> _TASK DIRECTIONS_
For the records shown below, return an exact copy that excludes the pictures.

> _DATA SUPPLIED_
-- -- --

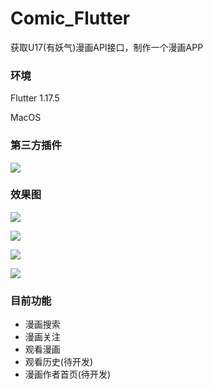 # Comic_Flutter

获取U17(有妖气)漫画API接口，制作一个漫画APP

###  环境

Flutter 1.17.5

MacOS

###  第三方插件

![](https://jackieli.oss-cn-shenzhen.aliyuncs.com/%E6%88%AA%E5%B1%8F2020-08-17%20%E4%B8%8A%E5%8D%885.11.18.png)

###  效果图

![](https://img.lizhujiang.com/Screenshot_2020-08-17-05-23-42-993_com.jackieli.c.jpg)

![](https://img.lizhujiang.com/Screenshot_2020-08-17-05-24-13-961_com.jackieli.c.jpg)

![](https://img.lizhujiang.com/Screenshot_2020-08-17-05-24-24-234_com.jackieli.c.jpg)

![](https://img.lizhujiang.com/Screenshot_2020-08-17-05-24-43-075_com.jackieli.c.jpg)

###  目前功能

- 漫画搜索
- 漫画关注
- 观看漫画
- 观看历史(待开发)
- 漫画作者首页(待开发)
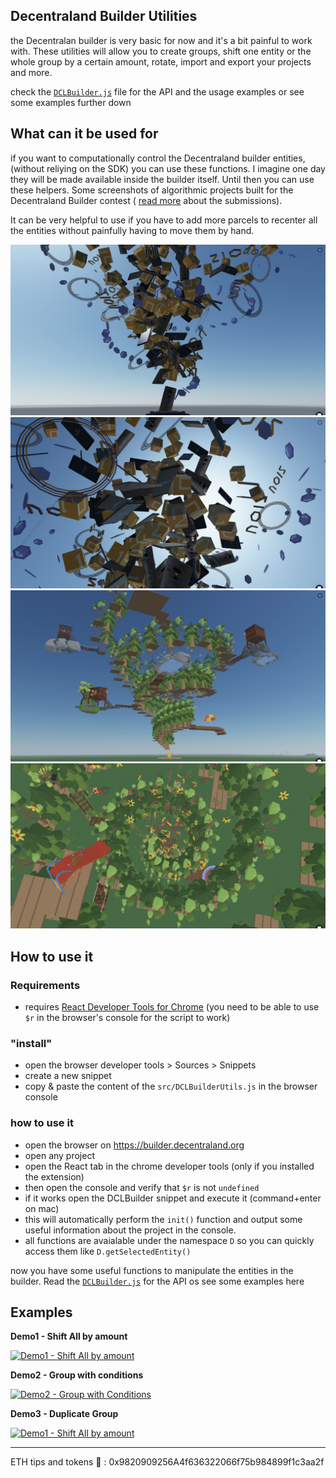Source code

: ## Decentraland Builder Utilities

the Decentralan builder is very basic for now and it's a bit painful to work with. These utilities will allow you to create groups, shift one entity or the whole group by a certain amount, rotate, import and export your projects and more.

check the [`DCLBuilder.js`](src/DCLBuilderUtils.js) file
for the API and the usage examples
or see some examples further down 

## What can it be used for
if you want to computationally control the Decentraland builder entities, (without reliying on the SDK) you can use these functions. I imagine one day they will be made available inside the builder itself. Until then you can use these helpers.
Some screenshots of algorithmic projects built for the Decentraland Builder contest ( [read more](decentraland_competition_projects/SpiralExplosion/README.md) about the submissions).

It can be very helpful to use if you have to add more parcels to recenter all the entities without painfully having to move them by hand.

![Explosion_Exodus](decentraland_competition_projects/SpiralExplosion/builderProjects/Explosion_001_Exodus1/screenshots/Explosion_Exodus1_screenshot_07.jpg)
![Explosion_Exodus](decentraland_competition_projects/SpiralExplosion/builderProjects/Explosion_001_Exodus1/screenshots/Explosion_Exodus1_screenshot_08.jpg)
![Forest in the sky](decentraland_competition_projects/SpiralExplosion/builderProjects/Explosion_002_Forest_in_the_sky/screenshots/ForestInTheSky_09.jpg)
![Forest in the sky](decentraland_competition_projects/SpiralExplosion/builderProjects/Explosion_002_Forest_in_the_sky/screenshots/ForestInTheSky_14.jpg)


## How to use it

### Requirements
- requires [React Developer Tools for Chrome](https://chrome.google.com/webstore/detail/react-developer-tools/fmkadmapgofadopljbjfkapdkoienihi?hl=en)
(you need to be able to use `$r` in the browser's console for the script to work)

### "install"

- open the browser developer tools > Sources > Snippets
- create a new snippet
- copy & paste the content of the `src/DCLBuilderUtils.js` in the browser console

### how to use it
- open the browser on https://builder.decentraland.org
- open any project
- open the React tab in the chrome developer tools (only if you installed the extension)
- then open the console and verify that `$r` is not `undefined`
- if it works open the DCLBuilder snippet and execute it (command+enter on mac)
- this will automatically perform the `init()` function and output some useful information about the project in the console.
- all functions are avaialable under the namespace `D` so you can quickly access them like `D.getSelectedEntity()`


now you have some useful functions to manipulate the entities in the builder.
Read the [`DCLBuilder.js`](src/DCLBuilderUtils.js) for the API os see some examples here

## Examples
<!-- format for youtube videos with display img
[![Alt text](link to image)](https://youtu.be/uSMqO6b8Z3I) 
link to the image: 
http://img.youtube.com/vi/{video-id}/0.jpg
-->

**Demo1 - Shift All by amount**
 
[![Demo1 - Shift All by amount](https://img.youtube.com/vi/uSMqO6b8Z3I/0.jpg)](https://youtu.be/uSMqO6b8Z3I)


**Demo2 - Group with conditions**

[![Demo2 - Group with Conditions](https://img.youtube.com/vi/Y8SzO1L2oIA/0.jpg)](https://youtu.be/Y8SzO1L2oIA)

**Demo3 - Duplicate Group**

[![Demo1 - Shift All by amount](https://img.youtube.com/vi/FZqdbhxHjS8/0.jpg)](https://youtu.be/FZqdbhxHjS8)

----

ETH tips and tokens :pray: : 0x9820909256A4f636322066f75b984899f1c3aa2f
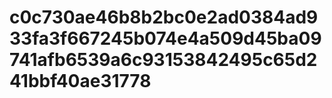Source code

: # c0c730ae46b8b2bc0e2ad0384ad933fa3f667245b074e4a509d45ba09741afb6539a6c93153842495c65d241bbf40ae31778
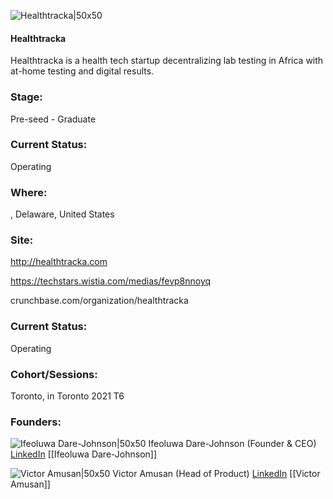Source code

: 

![Healthtracka|50x50](https://apimg.techstars.com/connect/images/image_files/61f96e71898a6f000a8568df/original/logo.jpeg)

#### Healthtracka
Healthtracka is a health tech startup decentralizing lab testing in Africa with at-home testing and digital results.

### Stage: 
Pre-seed - Graduate 

### Current Status: 
Operating

### Where:
, Delaware, United States

### Site:
http://healthtracka.com

https://techstars.wistia.com/medias/fevp8nnoyq

crunchbase.com/organization/healthtracka

### Current Status: 
Operating

### Cohort/Sessions: 
Toronto, in Toronto 2021 T6

### Founders: 

![Ifeoluwa Dare-Johnson|50x50](https://apimg.techstars.com/connect/images/image_files/61f96de07beaad0008df0ff7/original/Ifeoluwa_Picture.jpeg) Ifeoluwa Dare-Johnson (Founder & CEO) [LinkedIn](https://linkedin.com/in/ifeoluwadarejohnson) [[Ifeoluwa Dare-Johnson]]

![Victor Amusan|50x50](https://apimg.techstars.com/connect/images/image_files/61ee840d2b9d1f0008f01a1c/original/media_result_20220106_929ba2ad-507e-4033-aa6b-99854696ad1d.png) Victor Amusan (Head of Product) [LinkedIn](https://) [[Victor Amusan]]


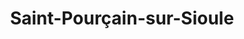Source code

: ---
title: Saint-Pourçain-sur-Sioule
url: /saint-pourcain-sur-sioule/
latitude: 46.31
longitude: 3.282
---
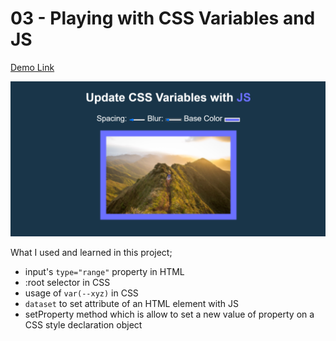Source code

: # 03 - Playing with CSS Variables and JS

[Demo Link](https://hakanozdemir85.github.io/5_JavaScript-30-Days-Challenge-main/03%20-%20Playing%20with%20CSS%20Variables%20and%20JS/)

![This is an image](https://github.com/HakanOzdemir85/5_JavaScript-30-Days-Challenge/blob/main/03%20-%20Playing%20with%20CSS%20Variables%20and%20JS/screenshot.png)

What I used and learned in this project;

- input's `type="range"` property in HTML
- :root selector in CSS
- usage of `var(--xyz)` in CSS
- `dataset` to set attribute of an HTML element with JS 
- setProperty method which is allow to set a new value of property on a CSS style declaration object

-- -- --

> _RESPONSE_
 # Comic_Flutter

获取U17(有妖气)漫画API接口，制作一个漫画APP

###  环境

Flutter 1.17.5

MacOS

###  第三方插件

![](https://jackieli.oss-cn-shenzhen.aliyuncs.com/%E6%88%AA%E5%B1%8F2020-08-17%20%E4%B8%8A%E5%8D%885.11.18.png)

###  效果图

![](https://img.lizhujiang.com/Screenshot_2020-08-17-05-23-42-993_com.jackieli.c.jpg)

![](https://img.lizhujiang.com/Screenshot_2020-08-17-05-24-13-961_com.jackieli.c.jpg)

![](https://img.lizhujiang.com/Screenshot_2020-08-17-05-24-24-234_com.jackieli.c.jpg)

![](https://img.lizhujiang.com/Screenshot_2020-08-17-05-24-43-075_com.jackieli.c.jpg)

###  目前功能

- 漫画搜索
- 漫画关注
- 观看漫画
- 观看历史(待开发)
- 漫画作者首页(待开发)
Source code

: ## Decentraland Builder Utilities

the Decentralan builder is very basic for now and it's a bit painful to work with. These utilities will allow you to create groups, shift one entity or the whole group by a certain amount, rotate, import and export your projects and more.

check the [`DCLBuilder.js`](src/DCLBuilderUtils.js) file
for the API and the usage examples
or see some examples further down 

## What can it be used for
if you want to computationally control the Decentraland builder entities, (without reliying on the SDK) you can use these functions. I imagine one day they will be made available inside the builder itself. Until then you can use these helpers.
Some screenshots of algorithmic projects built for the Decentraland Builder contest ( [read more](decentraland_competition_projects/SpiralExplosion/README.md) about the submissions).

It can be very helpful to use if you have to add more parcels to recenter all the entities without painfully having to move them by hand.

![Explosion_Exodus](decentraland_competition_projects/SpiralExplosion/builderProjects/Explosion_001_Exodus1/screenshots/Explosion_Exodus1_screenshot_07.jpg)
![Explosion_Exodus](decentraland_competition_projects/SpiralExplosion/builderProjects/Explosion_001_Exodus1/screenshots/Explosion_Exodus1_screenshot_08.jpg)
![Forest in the sky](decentraland_competition_projects/SpiralExplosion/builderProjects/Explosion_002_Forest_in_the_sky/screenshots/ForestInTheSky_09.jpg)
![Forest in the sky](decentraland_competition_projects/SpiralExplosion/builderProjects/Explosion_002_Forest_in_the_sky/screenshots/ForestInTheSky_14.jpg)


## How to use it

### Requirements
- requires [React Developer Tools for Chrome](https://chrome.google.com/webstore/detail/react-developer-tools/fmkadmapgofadopljbjfkapdkoienihi?hl=en)
(you need to be able to use `$r` in the browser's console for the script to work)

### "install"

- open the browser developer tools > Sources > Snippets
- create a new snippet
- copy & paste the content of the `src/DCLBuilderUtils.js` in the browser console

### how to use it
- open the browser on https://builder.decentraland.org
- open any project
- open the React tab in the chrome developer tools (only if you installed the extension)
- then open the console and verify that `$r` is not `undefined`
- if it works open the DCLBuilder snippet and execute it (command+enter on mac)
- this will automatically perform the `init()` function and output some useful information about the project in the console.
- all functions are avaialable under the namespace `D` so you can quickly access them like `D.getSelectedEntity()`


now you have some useful functions to manipulate the entities in the builder.
Read the [`DCLBuilder.js`](src/DCLBuilderUtils.js) for the API os see some examples here

## Examples
<!-- format for youtube videos with display img
[![Alt text](link to image)](https://youtu.be/uSMqO6b8Z3I) 
link to the image: 
http://img.youtube.com/vi/{video-id}/0.jpg
-->

**Demo1 - Shift All by amount**
 
[![Demo1 - Shift All by amount](https://img.youtube.com/vi/uSMqO6b8Z3I/0.jpg)](https://youtu.be/uSMqO6b8Z3I)


**Demo2 - Group with conditions**

[![Demo2 - Group with Conditions](https://img.youtube.com/vi/Y8SzO1L2oIA/0.jpg)](https://youtu.be/Y8SzO1L2oIA)

**Demo3 - Duplicate Group**

[![Demo1 - Shift All by amount](https://img.youtube.com/vi/FZqdbhxHjS8/0.jpg)](https://youtu.be/FZqdbhxHjS8)

----

ETH tips and tokens :pray: : 0x9820909256A4f636322066f75b984899f1c3aa2f
Source code

: # c0c730ae46b8b2bc0e2ad0384ad933fa3f667245b074e4a509d45ba09741afb6539a6c93153842495c65d241bbf40ae31778
Source code

: 

![Healthtracka|50x50](https://apimg.techstars.com/connect/images/image_files/61f96e71898a6f000a8568df/original/logo.jpeg)

#### Healthtracka
Healthtracka is a health tech startup decentralizing lab testing in Africa with at-home testing and digital results.

### Stage: 
Pre-seed - Graduate 

### Current Status: 
Operating

### Where:
, Delaware, United States

### Site:
http://healthtracka.com

https://techstars.wistia.com/medias/fevp8nnoyq

crunchbase.com/organization/healthtracka

### Current Status: 
Operating

### Cohort/Sessions: 
Toronto, in Toronto 2021 T6

### Founders: 

![Ifeoluwa Dare-Johnson|50x50](https://apimg.techstars.com/connect/images/image_files/61f96de07beaad0008df0ff7/original/Ifeoluwa_Picture.jpeg) Ifeoluwa Dare-Johnson (Founder & CEO) [LinkedIn](https://linkedin.com/in/ifeoluwadarejohnson) [[Ifeoluwa Dare-Johnson]]

![Victor Amusan|50x50](https://apimg.techstars.com/connect/images/image_files/61ee840d2b9d1f0008f01a1c/original/media_result_20220106_929ba2ad-507e-4033-aa6b-99854696ad1d.png) Victor Amusan (Head of Product) [LinkedIn](https://) [[Victor Amusan]]


Source code

: ---
title: Saint-Pourçain-sur-Sioule
url: /saint-pourcain-sur-sioule/
latitude: 46.31
longitude: 3.282
---
Source code

: # 03 - Playing with CSS Variables and JS

[Demo Link](https://hakanozdemir85.github.io/5_JavaScript-30-Days-Challenge-main/03%20-%20Playing%20with%20CSS%20Variables%20and%20JS/)

![This is an image](https://github.com/HakanOzdemir85/5_JavaScript-30-Days-Challenge/blob/main/03%20-%20Playing%20with%20CSS%20Variables%20and%20JS/screenshot.png)

What I used and learned in this project;

- input's `type="range"` property in HTML
- :root selector in CSS
- usage of `var(--xyz)` in CSS
- `dataset` to set attribute of an HTML element with JS 
- setProperty method which is allow to set a new value of property on a CSS style declaration object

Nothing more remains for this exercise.